**TASK GOAL**
Every line below that includes the word "apps" needs to be copied.

Saved data entries:
####################
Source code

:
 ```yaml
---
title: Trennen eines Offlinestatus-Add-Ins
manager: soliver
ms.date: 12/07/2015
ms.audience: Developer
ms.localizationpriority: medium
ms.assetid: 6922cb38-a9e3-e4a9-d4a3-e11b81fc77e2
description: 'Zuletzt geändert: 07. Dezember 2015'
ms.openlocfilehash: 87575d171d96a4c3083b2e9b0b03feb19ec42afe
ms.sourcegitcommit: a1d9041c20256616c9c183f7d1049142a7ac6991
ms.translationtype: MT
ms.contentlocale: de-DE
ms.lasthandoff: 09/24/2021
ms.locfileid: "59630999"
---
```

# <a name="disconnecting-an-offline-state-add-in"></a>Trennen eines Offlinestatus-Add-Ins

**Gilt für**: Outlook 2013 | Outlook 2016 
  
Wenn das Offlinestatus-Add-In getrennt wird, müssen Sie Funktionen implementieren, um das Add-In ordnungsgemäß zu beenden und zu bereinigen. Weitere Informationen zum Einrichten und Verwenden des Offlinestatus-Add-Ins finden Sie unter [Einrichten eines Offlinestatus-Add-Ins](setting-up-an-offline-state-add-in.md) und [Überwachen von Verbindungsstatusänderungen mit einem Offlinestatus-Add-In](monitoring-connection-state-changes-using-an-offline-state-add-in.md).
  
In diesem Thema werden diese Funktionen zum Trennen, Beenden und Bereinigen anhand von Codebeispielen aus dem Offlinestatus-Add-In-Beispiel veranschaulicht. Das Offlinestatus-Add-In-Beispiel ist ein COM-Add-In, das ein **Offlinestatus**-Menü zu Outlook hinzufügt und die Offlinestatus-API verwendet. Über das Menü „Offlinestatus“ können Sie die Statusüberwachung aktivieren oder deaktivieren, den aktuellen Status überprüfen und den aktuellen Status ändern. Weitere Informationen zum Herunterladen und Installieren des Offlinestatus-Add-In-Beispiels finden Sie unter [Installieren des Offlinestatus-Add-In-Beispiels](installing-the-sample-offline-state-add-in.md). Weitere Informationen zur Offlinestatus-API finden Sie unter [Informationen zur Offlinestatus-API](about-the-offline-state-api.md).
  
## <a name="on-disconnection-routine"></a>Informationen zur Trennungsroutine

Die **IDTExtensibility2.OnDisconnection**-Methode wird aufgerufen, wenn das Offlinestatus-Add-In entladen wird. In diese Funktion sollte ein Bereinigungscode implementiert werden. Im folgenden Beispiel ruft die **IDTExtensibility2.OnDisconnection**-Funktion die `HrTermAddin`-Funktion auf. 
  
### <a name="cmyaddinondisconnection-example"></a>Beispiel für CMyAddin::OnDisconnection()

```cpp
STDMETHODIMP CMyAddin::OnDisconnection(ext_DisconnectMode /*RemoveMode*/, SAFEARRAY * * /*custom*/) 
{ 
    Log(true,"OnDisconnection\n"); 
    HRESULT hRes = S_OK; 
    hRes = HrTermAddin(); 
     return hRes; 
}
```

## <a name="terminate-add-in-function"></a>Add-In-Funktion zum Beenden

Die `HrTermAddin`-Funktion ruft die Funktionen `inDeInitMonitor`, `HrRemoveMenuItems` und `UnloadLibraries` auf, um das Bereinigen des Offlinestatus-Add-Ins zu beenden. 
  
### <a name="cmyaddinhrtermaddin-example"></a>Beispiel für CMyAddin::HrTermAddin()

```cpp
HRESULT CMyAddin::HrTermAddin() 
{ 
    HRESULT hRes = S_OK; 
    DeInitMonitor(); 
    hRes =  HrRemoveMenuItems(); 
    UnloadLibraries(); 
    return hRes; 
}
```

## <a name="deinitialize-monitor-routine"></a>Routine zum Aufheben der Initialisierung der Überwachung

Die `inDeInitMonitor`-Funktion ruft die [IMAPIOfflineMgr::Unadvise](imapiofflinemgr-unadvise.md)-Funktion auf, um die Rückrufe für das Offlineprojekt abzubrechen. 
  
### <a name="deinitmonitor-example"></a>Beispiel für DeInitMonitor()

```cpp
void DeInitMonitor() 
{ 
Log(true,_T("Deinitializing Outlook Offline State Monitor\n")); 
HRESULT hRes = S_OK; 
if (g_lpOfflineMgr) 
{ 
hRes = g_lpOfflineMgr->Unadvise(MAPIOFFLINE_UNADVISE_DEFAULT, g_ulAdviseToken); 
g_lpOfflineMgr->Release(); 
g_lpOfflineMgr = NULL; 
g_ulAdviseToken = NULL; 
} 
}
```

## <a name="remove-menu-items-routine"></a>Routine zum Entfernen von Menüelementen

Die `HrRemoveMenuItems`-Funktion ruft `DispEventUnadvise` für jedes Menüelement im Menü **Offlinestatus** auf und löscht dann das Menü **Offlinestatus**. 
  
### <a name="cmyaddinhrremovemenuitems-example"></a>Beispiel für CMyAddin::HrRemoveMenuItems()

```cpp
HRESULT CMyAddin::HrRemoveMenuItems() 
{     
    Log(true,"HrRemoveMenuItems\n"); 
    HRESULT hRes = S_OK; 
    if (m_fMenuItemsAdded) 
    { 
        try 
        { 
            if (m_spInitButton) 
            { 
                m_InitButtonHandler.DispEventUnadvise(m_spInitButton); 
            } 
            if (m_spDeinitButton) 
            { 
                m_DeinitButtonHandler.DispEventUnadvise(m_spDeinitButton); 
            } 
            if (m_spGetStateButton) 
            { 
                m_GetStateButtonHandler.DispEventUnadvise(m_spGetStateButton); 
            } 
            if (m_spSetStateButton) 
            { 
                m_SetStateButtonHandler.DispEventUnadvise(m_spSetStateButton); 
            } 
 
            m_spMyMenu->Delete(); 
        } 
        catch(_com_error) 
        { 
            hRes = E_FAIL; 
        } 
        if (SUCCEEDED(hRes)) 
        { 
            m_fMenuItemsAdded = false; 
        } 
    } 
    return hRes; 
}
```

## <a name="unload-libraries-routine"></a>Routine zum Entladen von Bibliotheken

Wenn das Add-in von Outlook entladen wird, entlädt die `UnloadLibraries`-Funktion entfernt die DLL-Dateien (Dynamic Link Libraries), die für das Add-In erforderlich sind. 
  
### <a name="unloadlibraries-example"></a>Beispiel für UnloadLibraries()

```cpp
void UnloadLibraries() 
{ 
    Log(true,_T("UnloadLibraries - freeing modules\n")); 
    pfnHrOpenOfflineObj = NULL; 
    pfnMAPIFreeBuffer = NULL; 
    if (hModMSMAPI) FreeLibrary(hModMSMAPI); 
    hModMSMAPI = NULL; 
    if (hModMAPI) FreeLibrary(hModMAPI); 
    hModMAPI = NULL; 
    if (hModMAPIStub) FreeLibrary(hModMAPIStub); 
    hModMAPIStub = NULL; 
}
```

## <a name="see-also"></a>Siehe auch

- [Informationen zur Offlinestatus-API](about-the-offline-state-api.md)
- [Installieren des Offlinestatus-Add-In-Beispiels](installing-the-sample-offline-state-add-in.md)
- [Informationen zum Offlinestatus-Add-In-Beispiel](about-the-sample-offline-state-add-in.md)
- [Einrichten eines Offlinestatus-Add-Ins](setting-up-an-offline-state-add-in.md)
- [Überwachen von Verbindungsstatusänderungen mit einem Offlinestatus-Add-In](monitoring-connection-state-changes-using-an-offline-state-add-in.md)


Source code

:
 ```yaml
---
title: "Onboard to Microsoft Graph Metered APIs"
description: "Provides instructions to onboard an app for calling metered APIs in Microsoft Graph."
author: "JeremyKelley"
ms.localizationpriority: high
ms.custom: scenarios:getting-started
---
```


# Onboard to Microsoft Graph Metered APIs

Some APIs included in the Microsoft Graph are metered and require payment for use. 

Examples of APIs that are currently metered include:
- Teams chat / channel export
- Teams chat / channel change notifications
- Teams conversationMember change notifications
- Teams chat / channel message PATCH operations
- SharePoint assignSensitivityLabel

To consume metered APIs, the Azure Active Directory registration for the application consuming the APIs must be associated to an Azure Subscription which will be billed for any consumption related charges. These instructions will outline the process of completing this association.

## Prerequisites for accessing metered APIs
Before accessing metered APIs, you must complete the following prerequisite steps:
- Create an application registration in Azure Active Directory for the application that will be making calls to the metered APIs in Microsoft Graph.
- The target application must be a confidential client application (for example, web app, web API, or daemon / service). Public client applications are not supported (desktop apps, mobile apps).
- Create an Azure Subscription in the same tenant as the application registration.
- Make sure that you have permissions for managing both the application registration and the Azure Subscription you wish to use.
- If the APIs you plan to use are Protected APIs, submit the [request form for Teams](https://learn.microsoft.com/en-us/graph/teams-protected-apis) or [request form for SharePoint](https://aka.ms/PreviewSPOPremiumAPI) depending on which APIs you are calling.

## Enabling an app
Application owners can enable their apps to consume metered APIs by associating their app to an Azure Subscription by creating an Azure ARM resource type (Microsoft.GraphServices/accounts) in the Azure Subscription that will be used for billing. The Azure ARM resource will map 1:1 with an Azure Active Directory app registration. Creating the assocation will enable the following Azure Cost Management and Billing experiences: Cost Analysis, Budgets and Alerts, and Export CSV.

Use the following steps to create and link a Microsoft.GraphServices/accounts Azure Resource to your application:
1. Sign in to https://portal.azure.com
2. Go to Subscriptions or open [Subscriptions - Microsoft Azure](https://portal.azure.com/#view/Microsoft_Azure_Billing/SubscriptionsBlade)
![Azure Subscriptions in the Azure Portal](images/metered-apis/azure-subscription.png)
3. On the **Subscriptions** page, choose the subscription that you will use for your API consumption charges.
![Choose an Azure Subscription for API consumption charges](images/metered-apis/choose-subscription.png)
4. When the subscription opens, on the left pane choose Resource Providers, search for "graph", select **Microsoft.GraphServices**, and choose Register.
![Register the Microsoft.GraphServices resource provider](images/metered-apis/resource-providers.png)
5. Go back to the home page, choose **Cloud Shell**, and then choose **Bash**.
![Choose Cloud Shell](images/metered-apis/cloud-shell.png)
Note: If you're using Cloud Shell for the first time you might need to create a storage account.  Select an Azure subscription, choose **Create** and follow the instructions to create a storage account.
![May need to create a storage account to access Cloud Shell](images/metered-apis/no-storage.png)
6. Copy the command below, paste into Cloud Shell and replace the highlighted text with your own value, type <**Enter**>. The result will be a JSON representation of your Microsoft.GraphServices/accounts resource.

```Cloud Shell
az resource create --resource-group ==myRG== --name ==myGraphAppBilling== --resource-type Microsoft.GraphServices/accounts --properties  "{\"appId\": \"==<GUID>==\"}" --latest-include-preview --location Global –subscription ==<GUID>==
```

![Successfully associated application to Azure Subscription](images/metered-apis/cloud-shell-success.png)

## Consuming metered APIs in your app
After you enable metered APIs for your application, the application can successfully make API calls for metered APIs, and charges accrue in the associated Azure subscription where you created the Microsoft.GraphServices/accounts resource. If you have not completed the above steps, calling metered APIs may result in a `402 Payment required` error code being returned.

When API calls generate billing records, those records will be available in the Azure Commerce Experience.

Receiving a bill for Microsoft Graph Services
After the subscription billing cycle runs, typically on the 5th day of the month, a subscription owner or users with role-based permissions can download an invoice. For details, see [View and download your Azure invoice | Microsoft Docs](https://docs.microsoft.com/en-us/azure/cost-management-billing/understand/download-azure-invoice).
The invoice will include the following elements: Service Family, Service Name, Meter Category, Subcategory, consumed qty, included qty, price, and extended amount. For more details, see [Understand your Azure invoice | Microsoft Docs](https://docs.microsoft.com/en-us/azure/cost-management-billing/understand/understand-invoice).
####################
**WRITTEN ANSWER**
- The target application must be a confidential client application (for example, web app, web API, or daemon / service). Public client applications are not supported (desktop apps, mobile apps).
Application owners can enable their apps to consume metered APIs by associating their app to an Azure Subscription by creating an Azure ARM resource type (Microsoft.GraphServices/accounts) in the Azure Subscription that will be used for billing. The Azure ARM resource will map 1:1 with an Azure Active Directory app registration. Creating the assocation will enable the following Azure Cost Management and Billing experiences: Cost Analysis, Budgets and Alerts, and Export CSV.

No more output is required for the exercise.